Task to carry out —
Your reply should be one number: how many lines of the material contain the word "ingresso".

Data section below:

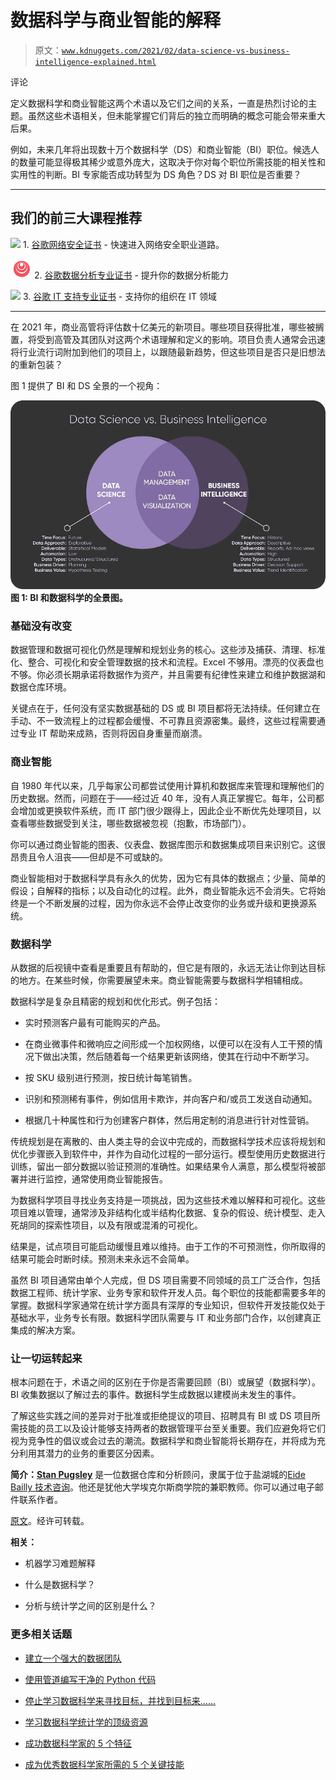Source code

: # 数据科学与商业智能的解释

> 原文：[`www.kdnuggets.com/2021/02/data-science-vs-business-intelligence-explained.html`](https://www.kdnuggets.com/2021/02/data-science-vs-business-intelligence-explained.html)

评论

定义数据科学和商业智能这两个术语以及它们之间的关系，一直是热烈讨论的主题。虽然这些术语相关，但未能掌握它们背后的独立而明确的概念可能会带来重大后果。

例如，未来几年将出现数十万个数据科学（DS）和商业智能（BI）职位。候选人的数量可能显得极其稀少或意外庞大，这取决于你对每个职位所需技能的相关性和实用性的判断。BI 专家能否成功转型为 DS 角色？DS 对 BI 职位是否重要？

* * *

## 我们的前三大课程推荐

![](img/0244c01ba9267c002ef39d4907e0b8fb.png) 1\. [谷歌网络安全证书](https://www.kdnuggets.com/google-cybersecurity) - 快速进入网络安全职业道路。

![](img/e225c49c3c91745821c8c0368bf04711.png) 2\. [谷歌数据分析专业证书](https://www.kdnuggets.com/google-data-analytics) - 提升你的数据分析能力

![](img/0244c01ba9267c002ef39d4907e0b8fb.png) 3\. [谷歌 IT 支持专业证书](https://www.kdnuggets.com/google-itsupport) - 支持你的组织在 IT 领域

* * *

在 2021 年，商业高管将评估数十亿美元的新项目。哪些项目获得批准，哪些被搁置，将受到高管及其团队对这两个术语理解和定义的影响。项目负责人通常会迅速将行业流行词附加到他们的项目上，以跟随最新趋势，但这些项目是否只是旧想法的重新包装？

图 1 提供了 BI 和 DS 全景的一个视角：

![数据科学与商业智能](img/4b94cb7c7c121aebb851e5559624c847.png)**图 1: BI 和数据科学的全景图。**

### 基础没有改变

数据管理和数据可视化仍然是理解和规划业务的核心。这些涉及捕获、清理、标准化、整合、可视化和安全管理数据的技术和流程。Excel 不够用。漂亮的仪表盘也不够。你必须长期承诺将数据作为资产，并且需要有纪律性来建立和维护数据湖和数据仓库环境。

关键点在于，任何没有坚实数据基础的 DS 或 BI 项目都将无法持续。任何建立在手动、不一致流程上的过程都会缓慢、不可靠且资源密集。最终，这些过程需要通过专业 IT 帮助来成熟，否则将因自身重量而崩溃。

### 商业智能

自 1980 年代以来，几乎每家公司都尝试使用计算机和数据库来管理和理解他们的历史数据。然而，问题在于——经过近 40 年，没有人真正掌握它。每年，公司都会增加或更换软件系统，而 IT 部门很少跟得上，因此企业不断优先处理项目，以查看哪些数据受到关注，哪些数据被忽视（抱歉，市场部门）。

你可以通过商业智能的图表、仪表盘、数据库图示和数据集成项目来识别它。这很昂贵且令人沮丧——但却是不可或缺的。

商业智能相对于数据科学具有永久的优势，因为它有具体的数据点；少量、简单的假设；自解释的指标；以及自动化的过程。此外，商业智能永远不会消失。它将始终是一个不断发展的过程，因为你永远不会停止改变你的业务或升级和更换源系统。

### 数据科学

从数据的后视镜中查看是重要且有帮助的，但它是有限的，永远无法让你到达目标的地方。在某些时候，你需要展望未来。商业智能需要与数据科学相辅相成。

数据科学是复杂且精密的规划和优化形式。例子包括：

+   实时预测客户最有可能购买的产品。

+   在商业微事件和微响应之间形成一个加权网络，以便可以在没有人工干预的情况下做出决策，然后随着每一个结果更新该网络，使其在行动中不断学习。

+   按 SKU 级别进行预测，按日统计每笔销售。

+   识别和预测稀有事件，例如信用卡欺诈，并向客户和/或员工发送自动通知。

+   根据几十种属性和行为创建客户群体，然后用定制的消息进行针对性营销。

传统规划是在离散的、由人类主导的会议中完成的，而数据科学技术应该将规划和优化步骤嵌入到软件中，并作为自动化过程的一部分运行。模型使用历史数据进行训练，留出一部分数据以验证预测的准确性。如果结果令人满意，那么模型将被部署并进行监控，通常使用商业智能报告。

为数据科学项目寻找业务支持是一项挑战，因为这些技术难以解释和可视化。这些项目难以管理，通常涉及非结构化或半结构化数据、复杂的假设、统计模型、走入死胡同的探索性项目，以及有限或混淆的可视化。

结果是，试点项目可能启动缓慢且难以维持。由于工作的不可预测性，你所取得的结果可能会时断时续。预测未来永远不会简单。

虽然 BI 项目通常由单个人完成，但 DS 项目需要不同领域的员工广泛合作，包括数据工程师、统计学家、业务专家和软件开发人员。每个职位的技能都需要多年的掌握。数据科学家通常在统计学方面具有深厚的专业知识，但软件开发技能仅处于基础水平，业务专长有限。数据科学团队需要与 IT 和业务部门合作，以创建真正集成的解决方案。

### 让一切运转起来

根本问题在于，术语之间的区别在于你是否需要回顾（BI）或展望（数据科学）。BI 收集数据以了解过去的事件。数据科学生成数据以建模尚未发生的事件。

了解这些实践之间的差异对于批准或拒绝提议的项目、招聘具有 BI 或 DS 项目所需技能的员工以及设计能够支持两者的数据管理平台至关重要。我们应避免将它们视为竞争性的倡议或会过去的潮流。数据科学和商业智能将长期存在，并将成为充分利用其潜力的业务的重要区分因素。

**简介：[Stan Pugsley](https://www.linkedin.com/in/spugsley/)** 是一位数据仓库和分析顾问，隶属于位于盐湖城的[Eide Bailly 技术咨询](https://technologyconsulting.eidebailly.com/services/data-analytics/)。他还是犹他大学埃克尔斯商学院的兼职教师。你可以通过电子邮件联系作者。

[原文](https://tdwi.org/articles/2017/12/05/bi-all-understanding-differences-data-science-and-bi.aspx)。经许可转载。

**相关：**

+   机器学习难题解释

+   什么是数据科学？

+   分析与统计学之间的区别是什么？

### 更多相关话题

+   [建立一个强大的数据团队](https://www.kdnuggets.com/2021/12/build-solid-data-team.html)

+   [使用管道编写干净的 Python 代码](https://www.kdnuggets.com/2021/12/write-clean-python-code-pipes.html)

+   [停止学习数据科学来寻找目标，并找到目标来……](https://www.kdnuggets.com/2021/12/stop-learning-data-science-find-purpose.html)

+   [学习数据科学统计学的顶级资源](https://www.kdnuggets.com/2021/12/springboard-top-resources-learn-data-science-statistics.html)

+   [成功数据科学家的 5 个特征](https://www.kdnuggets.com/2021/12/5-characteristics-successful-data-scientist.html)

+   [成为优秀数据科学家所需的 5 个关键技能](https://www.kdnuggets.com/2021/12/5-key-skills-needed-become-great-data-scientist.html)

End of Data section.
Data section below:

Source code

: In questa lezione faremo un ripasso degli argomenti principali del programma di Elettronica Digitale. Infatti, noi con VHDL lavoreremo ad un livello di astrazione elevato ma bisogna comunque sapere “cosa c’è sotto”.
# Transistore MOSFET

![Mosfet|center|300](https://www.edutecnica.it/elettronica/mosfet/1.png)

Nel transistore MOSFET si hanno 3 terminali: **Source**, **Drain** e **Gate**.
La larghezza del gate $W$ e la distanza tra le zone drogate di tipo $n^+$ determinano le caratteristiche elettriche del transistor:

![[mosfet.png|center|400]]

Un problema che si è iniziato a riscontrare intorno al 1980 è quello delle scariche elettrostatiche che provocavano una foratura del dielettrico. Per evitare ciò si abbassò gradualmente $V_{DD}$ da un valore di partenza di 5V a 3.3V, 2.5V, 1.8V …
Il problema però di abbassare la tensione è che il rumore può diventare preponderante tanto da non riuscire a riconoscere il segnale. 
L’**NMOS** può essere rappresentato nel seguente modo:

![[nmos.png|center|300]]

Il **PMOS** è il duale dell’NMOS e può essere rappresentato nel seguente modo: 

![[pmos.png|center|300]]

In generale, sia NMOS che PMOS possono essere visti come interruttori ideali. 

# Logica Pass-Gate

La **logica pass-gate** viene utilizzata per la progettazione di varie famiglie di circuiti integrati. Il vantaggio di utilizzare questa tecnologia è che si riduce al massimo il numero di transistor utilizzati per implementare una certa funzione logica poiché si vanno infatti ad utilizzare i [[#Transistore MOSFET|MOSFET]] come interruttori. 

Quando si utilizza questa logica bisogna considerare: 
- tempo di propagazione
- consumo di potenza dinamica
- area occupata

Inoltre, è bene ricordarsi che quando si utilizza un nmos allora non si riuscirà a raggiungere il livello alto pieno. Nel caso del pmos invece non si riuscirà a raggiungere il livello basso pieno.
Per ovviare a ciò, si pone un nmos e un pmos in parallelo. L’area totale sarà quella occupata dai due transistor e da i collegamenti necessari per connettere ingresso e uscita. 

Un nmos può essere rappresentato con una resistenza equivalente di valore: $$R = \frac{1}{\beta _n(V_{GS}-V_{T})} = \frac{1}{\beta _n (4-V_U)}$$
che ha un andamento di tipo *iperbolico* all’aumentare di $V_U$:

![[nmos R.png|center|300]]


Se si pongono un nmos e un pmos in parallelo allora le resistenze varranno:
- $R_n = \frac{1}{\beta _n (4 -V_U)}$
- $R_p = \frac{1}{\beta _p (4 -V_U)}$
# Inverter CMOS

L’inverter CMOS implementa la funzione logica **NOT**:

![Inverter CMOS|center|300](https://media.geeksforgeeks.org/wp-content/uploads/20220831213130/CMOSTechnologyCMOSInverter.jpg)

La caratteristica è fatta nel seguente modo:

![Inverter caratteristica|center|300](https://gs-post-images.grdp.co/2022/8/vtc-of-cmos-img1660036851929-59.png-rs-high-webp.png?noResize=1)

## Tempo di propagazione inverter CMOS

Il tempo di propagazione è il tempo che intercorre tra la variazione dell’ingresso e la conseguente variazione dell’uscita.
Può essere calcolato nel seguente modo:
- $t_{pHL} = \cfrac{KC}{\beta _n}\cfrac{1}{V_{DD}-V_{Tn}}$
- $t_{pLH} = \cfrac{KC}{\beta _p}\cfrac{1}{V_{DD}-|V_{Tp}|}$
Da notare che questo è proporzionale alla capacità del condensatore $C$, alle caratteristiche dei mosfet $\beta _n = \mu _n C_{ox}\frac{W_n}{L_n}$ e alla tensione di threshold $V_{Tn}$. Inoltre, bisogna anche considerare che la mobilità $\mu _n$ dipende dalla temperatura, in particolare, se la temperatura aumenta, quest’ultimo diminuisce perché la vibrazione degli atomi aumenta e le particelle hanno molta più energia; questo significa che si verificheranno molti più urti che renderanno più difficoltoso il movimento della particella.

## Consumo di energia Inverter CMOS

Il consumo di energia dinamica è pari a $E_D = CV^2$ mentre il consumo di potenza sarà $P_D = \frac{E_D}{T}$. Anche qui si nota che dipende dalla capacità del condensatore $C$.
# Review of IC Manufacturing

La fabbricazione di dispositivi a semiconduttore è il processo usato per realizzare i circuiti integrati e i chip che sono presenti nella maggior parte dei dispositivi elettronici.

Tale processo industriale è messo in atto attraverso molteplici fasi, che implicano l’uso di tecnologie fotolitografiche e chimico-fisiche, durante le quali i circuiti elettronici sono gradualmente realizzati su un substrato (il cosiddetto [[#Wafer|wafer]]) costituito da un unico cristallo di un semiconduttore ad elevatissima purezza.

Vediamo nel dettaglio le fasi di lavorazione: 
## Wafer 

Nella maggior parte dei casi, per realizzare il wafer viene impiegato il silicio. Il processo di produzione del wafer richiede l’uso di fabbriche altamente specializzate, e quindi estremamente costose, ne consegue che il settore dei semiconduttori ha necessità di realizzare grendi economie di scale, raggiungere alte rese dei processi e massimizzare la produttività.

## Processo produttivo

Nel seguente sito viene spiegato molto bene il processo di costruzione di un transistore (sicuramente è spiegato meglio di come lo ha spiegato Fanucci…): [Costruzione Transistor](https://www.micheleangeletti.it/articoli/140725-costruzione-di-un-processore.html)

End of Data section.
Data section below:

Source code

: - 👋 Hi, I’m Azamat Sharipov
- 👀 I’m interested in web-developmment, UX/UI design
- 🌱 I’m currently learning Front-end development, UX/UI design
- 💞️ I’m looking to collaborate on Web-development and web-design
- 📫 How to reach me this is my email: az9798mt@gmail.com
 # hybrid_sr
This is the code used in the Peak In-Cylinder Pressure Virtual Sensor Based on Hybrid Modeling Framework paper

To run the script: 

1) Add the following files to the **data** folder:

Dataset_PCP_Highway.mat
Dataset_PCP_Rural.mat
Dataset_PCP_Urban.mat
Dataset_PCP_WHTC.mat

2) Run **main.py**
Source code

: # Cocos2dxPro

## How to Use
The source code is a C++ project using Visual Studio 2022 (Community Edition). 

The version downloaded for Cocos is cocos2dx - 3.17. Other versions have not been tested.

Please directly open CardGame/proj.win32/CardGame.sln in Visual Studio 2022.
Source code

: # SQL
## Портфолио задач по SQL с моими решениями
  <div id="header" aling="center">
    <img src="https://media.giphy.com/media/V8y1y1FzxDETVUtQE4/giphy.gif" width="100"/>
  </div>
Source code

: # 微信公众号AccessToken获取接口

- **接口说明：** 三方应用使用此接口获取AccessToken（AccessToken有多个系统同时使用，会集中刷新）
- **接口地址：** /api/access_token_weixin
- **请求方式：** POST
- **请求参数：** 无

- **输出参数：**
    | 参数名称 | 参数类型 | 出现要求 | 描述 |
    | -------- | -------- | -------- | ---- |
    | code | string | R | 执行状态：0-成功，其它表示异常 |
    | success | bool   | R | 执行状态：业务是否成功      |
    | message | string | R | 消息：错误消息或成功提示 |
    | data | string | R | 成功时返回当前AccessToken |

End of Data section.

Answer for this exercise —
2